** Opening Data section block **

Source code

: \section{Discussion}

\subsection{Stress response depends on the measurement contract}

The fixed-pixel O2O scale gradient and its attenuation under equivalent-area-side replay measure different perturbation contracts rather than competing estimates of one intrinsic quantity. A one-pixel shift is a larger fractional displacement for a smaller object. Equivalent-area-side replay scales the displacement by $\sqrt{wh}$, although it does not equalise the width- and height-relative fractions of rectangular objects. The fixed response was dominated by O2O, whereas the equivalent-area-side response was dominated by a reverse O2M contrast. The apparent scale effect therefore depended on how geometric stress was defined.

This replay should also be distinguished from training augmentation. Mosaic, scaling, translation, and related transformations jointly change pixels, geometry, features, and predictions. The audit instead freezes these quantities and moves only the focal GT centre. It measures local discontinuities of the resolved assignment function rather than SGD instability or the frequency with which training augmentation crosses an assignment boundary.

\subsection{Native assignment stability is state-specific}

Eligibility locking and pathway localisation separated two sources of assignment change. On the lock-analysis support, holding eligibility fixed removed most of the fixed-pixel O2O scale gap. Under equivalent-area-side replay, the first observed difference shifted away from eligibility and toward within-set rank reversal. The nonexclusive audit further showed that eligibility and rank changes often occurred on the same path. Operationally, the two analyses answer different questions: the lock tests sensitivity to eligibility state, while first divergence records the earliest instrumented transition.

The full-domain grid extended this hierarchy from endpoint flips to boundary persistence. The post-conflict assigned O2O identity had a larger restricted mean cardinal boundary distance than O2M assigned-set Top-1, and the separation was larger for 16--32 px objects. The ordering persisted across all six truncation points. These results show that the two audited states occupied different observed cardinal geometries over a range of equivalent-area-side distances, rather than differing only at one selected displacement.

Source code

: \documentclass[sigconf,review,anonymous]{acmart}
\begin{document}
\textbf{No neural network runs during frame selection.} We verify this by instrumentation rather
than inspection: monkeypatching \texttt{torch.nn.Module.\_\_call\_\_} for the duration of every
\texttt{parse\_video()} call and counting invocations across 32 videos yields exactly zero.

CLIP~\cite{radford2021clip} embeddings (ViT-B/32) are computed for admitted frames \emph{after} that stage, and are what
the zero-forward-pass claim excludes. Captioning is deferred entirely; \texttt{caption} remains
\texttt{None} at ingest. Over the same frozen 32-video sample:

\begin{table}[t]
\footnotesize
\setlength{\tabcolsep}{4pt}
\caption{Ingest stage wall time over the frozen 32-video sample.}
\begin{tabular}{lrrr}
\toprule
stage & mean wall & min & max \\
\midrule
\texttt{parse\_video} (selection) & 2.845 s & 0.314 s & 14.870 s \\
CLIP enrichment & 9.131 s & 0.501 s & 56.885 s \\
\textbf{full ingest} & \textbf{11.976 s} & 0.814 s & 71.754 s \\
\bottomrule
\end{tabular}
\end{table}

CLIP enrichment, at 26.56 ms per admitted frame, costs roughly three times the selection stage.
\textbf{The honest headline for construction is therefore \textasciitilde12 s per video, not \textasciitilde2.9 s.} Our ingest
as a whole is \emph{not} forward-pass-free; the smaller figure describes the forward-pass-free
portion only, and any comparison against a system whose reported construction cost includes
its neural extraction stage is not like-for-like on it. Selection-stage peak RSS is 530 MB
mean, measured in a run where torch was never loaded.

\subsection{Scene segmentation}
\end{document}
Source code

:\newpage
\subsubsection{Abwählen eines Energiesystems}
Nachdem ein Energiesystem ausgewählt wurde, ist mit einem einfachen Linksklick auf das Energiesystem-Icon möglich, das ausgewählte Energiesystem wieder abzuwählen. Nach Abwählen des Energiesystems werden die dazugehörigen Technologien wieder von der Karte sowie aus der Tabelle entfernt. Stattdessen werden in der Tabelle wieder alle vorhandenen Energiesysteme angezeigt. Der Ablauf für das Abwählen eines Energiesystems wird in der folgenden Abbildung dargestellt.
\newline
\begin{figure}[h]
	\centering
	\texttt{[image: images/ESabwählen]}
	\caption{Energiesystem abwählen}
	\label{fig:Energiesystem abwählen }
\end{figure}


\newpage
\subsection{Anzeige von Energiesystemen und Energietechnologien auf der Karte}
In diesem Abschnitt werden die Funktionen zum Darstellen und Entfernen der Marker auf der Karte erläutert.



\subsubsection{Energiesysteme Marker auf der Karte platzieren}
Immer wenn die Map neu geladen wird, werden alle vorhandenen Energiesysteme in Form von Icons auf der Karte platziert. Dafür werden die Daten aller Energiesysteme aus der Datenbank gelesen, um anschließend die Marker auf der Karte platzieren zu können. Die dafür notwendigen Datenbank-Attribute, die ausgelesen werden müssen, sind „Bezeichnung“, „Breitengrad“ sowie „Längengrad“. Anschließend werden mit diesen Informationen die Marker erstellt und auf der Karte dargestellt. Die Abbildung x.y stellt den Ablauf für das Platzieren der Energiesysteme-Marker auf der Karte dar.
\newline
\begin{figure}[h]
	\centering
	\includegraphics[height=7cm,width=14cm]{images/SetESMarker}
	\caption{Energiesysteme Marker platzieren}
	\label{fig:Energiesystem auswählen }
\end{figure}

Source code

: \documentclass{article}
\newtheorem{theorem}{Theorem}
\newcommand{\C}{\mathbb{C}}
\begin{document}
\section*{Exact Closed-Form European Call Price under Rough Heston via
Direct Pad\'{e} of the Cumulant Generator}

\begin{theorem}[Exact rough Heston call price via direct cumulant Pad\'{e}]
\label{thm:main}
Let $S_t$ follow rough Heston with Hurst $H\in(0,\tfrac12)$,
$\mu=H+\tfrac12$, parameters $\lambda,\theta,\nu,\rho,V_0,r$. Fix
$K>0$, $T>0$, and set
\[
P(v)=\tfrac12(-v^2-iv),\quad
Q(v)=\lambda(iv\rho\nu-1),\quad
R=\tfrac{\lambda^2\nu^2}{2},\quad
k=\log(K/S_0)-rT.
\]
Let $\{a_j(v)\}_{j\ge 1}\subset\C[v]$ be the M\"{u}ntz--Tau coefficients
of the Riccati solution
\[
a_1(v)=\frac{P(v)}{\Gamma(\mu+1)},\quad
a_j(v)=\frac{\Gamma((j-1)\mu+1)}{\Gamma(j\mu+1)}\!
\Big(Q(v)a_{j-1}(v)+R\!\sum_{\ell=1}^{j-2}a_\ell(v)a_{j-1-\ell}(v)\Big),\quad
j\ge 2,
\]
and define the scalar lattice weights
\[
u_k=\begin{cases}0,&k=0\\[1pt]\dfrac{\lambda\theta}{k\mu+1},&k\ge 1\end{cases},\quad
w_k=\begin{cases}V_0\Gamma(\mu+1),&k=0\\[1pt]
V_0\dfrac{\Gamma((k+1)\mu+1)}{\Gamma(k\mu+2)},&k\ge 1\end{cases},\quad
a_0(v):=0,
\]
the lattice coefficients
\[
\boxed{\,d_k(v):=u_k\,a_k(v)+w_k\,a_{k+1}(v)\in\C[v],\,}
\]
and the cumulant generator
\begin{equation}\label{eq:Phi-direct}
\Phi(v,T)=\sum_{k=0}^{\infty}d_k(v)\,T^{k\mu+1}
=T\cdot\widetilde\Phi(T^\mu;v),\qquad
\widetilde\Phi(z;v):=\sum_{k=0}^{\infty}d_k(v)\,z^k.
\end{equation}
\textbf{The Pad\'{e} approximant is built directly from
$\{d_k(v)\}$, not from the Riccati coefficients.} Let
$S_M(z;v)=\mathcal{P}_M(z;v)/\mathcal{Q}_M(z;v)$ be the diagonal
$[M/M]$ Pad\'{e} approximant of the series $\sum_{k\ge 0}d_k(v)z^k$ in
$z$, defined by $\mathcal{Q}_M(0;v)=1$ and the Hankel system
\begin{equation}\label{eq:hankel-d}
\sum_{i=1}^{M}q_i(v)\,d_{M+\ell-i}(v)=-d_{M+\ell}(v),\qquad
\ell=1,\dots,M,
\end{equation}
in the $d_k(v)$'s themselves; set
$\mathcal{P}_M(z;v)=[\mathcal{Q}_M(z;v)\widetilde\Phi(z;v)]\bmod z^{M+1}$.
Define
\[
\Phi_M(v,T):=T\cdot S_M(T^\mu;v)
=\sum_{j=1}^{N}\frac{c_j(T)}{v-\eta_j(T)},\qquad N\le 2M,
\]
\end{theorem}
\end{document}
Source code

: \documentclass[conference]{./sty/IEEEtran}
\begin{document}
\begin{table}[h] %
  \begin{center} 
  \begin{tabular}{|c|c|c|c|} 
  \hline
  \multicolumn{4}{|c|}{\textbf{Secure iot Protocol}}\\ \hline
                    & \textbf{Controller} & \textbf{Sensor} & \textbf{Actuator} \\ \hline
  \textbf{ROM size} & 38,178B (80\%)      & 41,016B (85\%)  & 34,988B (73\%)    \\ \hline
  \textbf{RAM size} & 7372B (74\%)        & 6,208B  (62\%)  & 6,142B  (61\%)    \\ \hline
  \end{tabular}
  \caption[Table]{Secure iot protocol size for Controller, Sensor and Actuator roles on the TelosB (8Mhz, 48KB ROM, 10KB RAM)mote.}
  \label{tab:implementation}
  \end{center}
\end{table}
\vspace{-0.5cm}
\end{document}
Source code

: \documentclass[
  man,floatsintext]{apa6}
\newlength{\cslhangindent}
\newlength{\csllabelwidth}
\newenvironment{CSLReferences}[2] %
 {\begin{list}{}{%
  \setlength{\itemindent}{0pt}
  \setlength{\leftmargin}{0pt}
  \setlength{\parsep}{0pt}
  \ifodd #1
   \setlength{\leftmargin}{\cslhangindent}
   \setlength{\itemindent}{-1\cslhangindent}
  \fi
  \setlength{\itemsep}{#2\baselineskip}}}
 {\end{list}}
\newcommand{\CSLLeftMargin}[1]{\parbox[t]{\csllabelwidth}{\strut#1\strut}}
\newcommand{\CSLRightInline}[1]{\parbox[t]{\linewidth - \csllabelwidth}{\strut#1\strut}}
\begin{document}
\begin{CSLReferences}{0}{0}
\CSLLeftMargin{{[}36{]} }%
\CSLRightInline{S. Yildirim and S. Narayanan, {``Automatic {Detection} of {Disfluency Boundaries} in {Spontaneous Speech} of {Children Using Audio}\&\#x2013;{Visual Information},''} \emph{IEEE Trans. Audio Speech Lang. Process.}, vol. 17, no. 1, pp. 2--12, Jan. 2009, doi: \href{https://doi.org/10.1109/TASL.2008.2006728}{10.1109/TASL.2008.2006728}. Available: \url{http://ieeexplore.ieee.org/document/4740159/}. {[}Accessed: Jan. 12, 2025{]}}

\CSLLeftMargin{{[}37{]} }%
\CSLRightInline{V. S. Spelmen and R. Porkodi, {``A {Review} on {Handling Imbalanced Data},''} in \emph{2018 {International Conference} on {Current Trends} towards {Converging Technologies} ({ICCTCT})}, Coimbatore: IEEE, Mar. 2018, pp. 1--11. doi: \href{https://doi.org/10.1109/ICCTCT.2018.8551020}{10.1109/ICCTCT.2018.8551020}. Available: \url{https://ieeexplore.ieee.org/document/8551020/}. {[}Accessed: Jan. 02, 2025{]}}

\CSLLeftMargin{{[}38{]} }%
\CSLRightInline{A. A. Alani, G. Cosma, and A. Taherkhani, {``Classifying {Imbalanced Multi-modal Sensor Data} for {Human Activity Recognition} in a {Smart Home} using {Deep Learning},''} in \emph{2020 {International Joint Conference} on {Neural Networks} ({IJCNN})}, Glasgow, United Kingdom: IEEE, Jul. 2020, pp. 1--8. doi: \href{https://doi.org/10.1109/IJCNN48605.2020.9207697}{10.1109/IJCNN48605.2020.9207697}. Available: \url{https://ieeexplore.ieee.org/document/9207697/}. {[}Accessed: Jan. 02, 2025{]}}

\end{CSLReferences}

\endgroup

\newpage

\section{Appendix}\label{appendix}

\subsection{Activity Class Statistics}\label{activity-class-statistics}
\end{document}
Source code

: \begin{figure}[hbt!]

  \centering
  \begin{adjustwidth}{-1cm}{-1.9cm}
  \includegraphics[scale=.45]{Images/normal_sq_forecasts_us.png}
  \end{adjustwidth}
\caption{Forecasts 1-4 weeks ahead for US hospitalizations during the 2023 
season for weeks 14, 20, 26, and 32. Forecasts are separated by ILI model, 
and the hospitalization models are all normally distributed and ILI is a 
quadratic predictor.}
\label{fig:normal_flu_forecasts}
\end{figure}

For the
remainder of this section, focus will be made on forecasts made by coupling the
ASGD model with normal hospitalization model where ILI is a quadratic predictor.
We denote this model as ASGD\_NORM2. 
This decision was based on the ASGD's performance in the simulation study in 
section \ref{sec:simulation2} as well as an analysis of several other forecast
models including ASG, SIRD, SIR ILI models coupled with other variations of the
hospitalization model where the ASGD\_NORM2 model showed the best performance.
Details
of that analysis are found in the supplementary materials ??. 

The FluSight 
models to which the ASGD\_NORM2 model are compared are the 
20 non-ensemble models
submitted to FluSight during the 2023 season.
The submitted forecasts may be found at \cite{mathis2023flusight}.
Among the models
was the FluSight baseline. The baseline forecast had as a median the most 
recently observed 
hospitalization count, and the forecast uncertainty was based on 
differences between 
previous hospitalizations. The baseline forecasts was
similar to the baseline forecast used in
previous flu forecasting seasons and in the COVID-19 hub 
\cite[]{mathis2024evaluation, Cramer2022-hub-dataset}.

** Closing Data section block **

▶ Exercise brief
Return each line from the data where the string "full" can be found.

▶ Solution for this problem
The full-domain grid extended this hierarchy from endpoint flips to boundary persistence. The post-conflict assigned O2O identity had a larger restricted mean cardinal boundary distance than O2M assigned-set Top-1, and the separation was larger for 16--32 px objects. The ordering persisted across all six truncation points. These results show that the two audited states occupied different observed cardinal geometries over a range of equivalent-area-side distances, rather than differing only at one selected displacement.
\textbf{full ingest} & \textbf{11.976 s} & 0.814 s & 71.754 s \\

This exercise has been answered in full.